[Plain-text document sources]
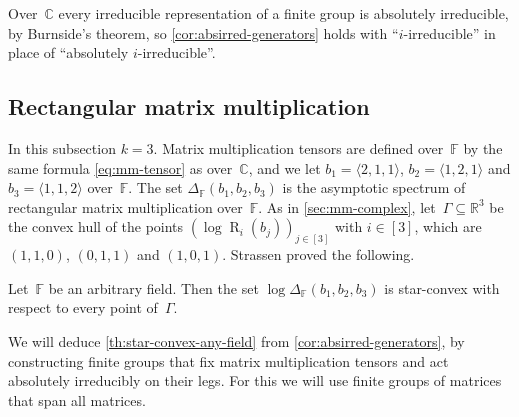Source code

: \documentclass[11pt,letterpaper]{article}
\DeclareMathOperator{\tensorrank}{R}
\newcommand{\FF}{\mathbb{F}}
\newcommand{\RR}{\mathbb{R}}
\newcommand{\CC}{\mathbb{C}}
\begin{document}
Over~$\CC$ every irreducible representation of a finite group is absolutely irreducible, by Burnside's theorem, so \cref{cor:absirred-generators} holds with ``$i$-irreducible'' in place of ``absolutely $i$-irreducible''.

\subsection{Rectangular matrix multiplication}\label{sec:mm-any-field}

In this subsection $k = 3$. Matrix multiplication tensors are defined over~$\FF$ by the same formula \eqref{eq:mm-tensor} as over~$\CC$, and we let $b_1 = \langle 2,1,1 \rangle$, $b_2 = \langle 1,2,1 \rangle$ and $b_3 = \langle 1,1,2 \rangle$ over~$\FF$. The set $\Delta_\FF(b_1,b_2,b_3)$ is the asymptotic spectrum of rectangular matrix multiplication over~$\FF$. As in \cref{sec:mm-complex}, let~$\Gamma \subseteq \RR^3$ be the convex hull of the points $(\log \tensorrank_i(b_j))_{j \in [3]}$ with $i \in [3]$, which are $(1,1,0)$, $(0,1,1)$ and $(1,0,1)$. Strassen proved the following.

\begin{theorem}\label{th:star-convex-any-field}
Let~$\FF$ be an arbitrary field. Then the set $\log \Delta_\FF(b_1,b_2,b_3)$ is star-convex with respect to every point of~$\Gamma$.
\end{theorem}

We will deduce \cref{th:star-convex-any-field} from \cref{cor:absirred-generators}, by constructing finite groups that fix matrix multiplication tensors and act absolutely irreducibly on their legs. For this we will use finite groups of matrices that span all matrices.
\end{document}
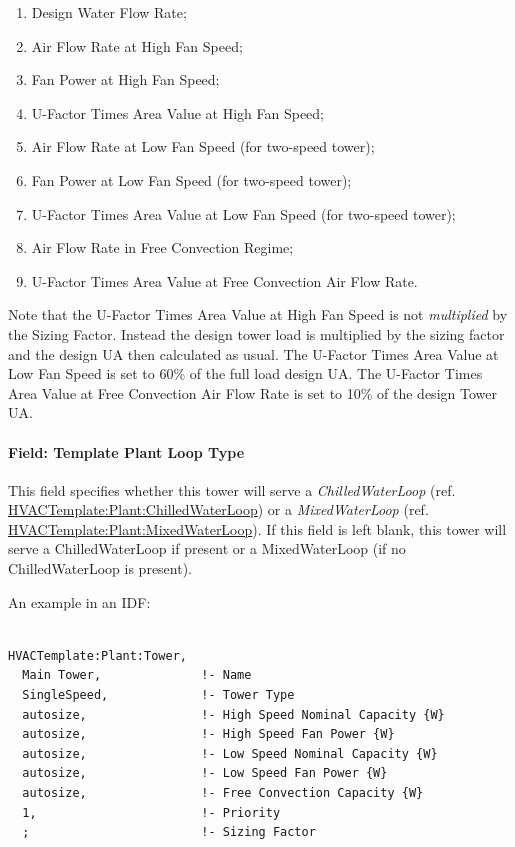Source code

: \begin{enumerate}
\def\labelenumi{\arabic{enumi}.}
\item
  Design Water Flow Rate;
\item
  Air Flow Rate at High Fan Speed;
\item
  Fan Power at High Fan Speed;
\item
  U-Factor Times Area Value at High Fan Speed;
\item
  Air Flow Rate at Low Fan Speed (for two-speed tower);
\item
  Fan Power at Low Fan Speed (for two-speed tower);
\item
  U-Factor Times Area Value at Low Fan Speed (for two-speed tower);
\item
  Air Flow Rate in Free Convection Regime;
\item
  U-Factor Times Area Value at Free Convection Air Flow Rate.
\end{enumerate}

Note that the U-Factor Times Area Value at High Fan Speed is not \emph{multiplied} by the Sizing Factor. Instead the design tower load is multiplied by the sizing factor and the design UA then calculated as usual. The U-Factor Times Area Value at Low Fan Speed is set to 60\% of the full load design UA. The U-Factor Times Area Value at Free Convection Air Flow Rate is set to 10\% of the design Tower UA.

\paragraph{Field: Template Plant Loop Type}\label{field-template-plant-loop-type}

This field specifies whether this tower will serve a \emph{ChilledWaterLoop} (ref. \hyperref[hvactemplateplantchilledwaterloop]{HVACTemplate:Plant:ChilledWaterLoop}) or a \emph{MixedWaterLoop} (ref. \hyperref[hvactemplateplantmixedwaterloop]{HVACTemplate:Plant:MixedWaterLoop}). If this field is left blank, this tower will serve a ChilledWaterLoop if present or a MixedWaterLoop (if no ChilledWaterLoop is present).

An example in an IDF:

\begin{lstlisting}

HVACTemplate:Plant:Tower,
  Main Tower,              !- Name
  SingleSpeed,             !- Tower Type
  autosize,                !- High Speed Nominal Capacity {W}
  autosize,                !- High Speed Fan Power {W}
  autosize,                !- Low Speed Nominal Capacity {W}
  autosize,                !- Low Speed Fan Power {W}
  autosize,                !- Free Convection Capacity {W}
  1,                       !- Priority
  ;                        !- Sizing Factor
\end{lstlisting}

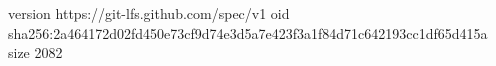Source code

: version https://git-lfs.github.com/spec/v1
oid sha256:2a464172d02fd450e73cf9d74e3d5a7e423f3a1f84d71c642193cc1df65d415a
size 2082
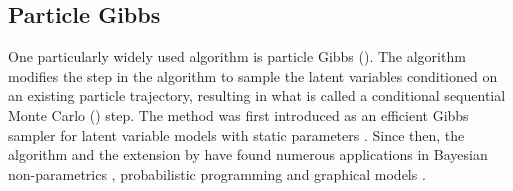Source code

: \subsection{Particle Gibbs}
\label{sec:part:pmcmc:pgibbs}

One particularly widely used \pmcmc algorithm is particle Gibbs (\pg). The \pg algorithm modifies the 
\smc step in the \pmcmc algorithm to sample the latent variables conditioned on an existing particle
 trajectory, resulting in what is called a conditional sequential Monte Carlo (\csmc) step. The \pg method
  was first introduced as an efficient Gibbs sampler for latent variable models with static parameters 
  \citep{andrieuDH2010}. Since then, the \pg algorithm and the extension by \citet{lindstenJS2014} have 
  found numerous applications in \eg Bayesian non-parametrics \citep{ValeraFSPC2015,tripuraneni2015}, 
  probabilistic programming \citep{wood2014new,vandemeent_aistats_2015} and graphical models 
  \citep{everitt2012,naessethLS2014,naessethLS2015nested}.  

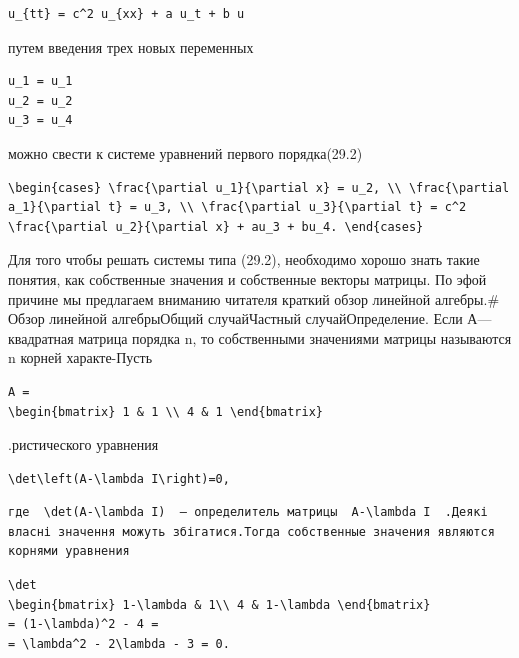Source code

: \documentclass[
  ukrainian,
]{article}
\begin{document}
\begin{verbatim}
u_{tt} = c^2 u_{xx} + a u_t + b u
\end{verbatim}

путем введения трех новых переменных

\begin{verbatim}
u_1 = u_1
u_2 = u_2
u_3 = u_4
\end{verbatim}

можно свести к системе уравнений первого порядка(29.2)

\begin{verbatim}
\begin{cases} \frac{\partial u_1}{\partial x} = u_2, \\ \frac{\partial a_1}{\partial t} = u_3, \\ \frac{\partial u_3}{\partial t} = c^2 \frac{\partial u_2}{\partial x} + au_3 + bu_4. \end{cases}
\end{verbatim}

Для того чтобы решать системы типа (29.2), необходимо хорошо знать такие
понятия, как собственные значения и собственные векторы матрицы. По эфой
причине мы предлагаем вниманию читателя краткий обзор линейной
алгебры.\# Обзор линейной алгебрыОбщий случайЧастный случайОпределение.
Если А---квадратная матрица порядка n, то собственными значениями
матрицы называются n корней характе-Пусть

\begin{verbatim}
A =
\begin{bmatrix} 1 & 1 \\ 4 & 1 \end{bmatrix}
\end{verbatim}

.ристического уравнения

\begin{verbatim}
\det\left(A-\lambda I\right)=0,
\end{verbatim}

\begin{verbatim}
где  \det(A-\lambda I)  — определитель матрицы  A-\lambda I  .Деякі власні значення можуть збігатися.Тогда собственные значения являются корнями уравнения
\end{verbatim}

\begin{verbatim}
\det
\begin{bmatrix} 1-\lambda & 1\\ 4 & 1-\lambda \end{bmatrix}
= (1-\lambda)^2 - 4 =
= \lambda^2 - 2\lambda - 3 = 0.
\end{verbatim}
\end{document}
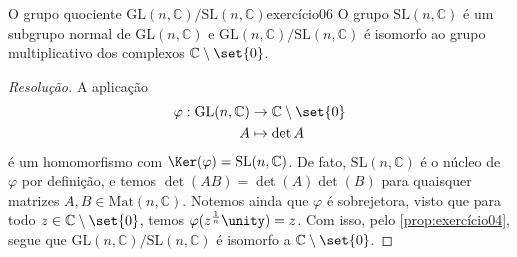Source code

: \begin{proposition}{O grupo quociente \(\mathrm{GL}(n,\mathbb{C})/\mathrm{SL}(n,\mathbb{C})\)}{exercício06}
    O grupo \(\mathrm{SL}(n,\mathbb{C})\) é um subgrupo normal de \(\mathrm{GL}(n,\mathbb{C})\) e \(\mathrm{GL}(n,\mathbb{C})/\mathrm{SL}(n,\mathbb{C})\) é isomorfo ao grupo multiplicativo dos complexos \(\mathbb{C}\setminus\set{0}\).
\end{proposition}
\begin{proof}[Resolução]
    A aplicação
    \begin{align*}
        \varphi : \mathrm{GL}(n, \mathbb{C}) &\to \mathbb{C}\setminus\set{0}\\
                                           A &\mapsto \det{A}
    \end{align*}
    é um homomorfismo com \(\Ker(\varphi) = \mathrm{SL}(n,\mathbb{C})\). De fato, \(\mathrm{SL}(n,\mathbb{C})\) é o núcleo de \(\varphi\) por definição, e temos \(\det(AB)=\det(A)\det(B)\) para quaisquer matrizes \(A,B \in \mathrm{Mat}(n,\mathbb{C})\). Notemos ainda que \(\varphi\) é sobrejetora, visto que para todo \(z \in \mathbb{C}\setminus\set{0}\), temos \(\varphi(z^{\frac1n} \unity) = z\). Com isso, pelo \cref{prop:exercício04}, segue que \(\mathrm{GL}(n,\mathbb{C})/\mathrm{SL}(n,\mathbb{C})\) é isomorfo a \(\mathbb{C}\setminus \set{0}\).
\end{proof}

**TASK ITEM**
Above are the records; copy from them only the lines starting at the one containing "High Speed Nominal" and ending at the one containing "was first introduced", exactly and without pictures.

**ANSWER TO THE PROBLEM**
  autosize,                !- High Speed Nominal Capacity {W}
  autosize,                !- High Speed Fan Power {W}
  autosize,                !- Low Speed Nominal Capacity {W}
  autosize,                !- Low Speed Fan Power {W}
  autosize,                !- Free Convection Capacity {W}
  1,                       !- Priority
  ;                        !- Sizing Factor
\end{lstlisting}

Source code

: version https://git-lfs.github.com/spec/v1
oid sha256:2a464172d02fd450e73cf9d74e3d5a7e423f3a1f84d71c642193cc1df65d415a
size 2082
Source code

: \subsection{Particle Gibbs}
\label{sec:part:pmcmc:pgibbs}

One particularly widely used \pmcmc algorithm is particle Gibbs (\pg). The \pg algorithm modifies the 
\smc step in the \pmcmc algorithm to sample the latent variables conditioned on an existing particle
 trajectory, resulting in what is called a conditional sequential Monte Carlo (\csmc) step. The \pg method
  was first introduced as an efficient Gibbs sampler for latent variable models with static parameters 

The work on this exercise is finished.